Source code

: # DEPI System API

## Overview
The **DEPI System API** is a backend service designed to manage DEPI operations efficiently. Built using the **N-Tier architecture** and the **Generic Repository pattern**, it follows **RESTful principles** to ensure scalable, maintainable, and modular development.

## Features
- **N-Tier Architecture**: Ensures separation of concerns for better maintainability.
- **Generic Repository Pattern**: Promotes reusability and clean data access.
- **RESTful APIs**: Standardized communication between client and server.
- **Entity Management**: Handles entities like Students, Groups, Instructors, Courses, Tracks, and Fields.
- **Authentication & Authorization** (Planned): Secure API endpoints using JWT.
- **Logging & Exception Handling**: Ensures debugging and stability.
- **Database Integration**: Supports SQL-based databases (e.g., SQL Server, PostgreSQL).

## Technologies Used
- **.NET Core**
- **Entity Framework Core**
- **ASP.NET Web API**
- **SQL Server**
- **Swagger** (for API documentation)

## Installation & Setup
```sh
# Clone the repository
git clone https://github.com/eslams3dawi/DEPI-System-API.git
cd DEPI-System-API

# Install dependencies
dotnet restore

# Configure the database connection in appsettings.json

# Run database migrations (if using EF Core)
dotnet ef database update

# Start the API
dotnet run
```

● ● ● ● ●

Exactly the lines from the one containing "## Technologies Used" through the end of the listing should be reproduced, both ends included and nothing more.

## Technologies Used
- **.NET Core**
- **Entity Framework Core**
- **ASP.NET Web API**
- **SQL Server**
- **Swagger** (for API documentation)

## Installation & Setup
```sh
# Clone the repository
git clone https://github.com/eslams3dawi/DEPI-System-API.git
cd DEPI-System-API

# Install dependencies
dotnet restore

# Configure the database connection in appsettings.json

# Run database migrations (if using EF Core)
dotnet ef database update

# Start the API
dotnet run
```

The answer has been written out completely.